● Action item:
Pull every "link" line out of the data below.

● Material provided:
☆ ☆ ☆
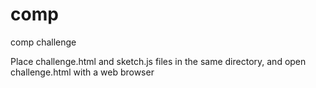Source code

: # comp
comp challenge

Place challenge.html and sketch.js files in the same directory, 
and open challenge.html with a web browser
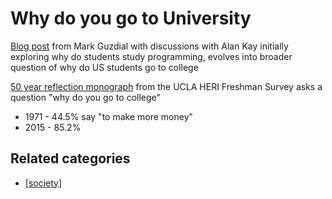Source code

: # Why do you go to University

[Blog post](https://computinged.wordpress.com/2020/06/17/why-do-students-study-computing-especially-programming/) from Mark Guzdial with discussions with Alan Kay initially exploring why do students study programming, evolves into broader question of why do US students go to college

[50 year reflection monograph](https://www.heri.ucla.edu/monographs/50YearTrendsMonograph2016.pdf) from the UCLA HERI Freshman Survey asks a question "why do you go to college"

- 1971 - 44.5% say "to make more money"
- 2015 - 85.2%

## Related categories

- [[society]]




[//begin]: # "Autogenerated link references for markdown compatibility"
[society]: society "Society"
[//end]: # "Autogenerated link references"
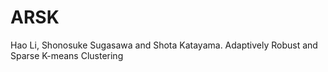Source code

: # ARSK
Hao Li, Shonosuke Sugasawa and Shota Katayama. Adaptively Robust and Sparse K-means Clustering
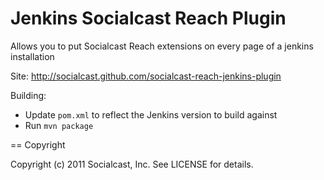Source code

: Jenkins Socialcast Reach Plugin
===============================

Allows you to put Socialcast Reach extensions on every page of a jenkins installation

Site: http://socialcast.github.com/socialcast-reach-jenkins-plugin

Building:
- Update `pom.xml` to reflect the Jenkins version to build against
- Run `mvn package`

== Copyright

Copyright (c) 2011 Socialcast, Inc. See LICENSE for details.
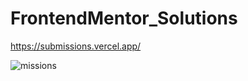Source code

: # FrontendMentor_Solutions
https://submissions.vercel.app/

![missions](https://user-images.githubusercontent.com/66219795/188584589-3fe894ac-c042-4d30-9932-30448315bbbe.png)
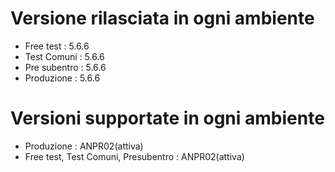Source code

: # Versione rilasciata in ogni ambiente

- Free test : 5.6.6
- Test Comuni : 5.6.6
- Pre subentro : 5.6.6
- Produzione : 5.6.6


# Versioni supportate in ogni ambiente

- Produzione : ANPR02(attiva)
- Free test, Test Comuni, Presubentro : ANPR02(attiva)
☆ ☆ ☆
● Expected answer:
[//begin]: # "Autogenerated link references for markdown compatibility"
[//end]: # "Autogenerated link references"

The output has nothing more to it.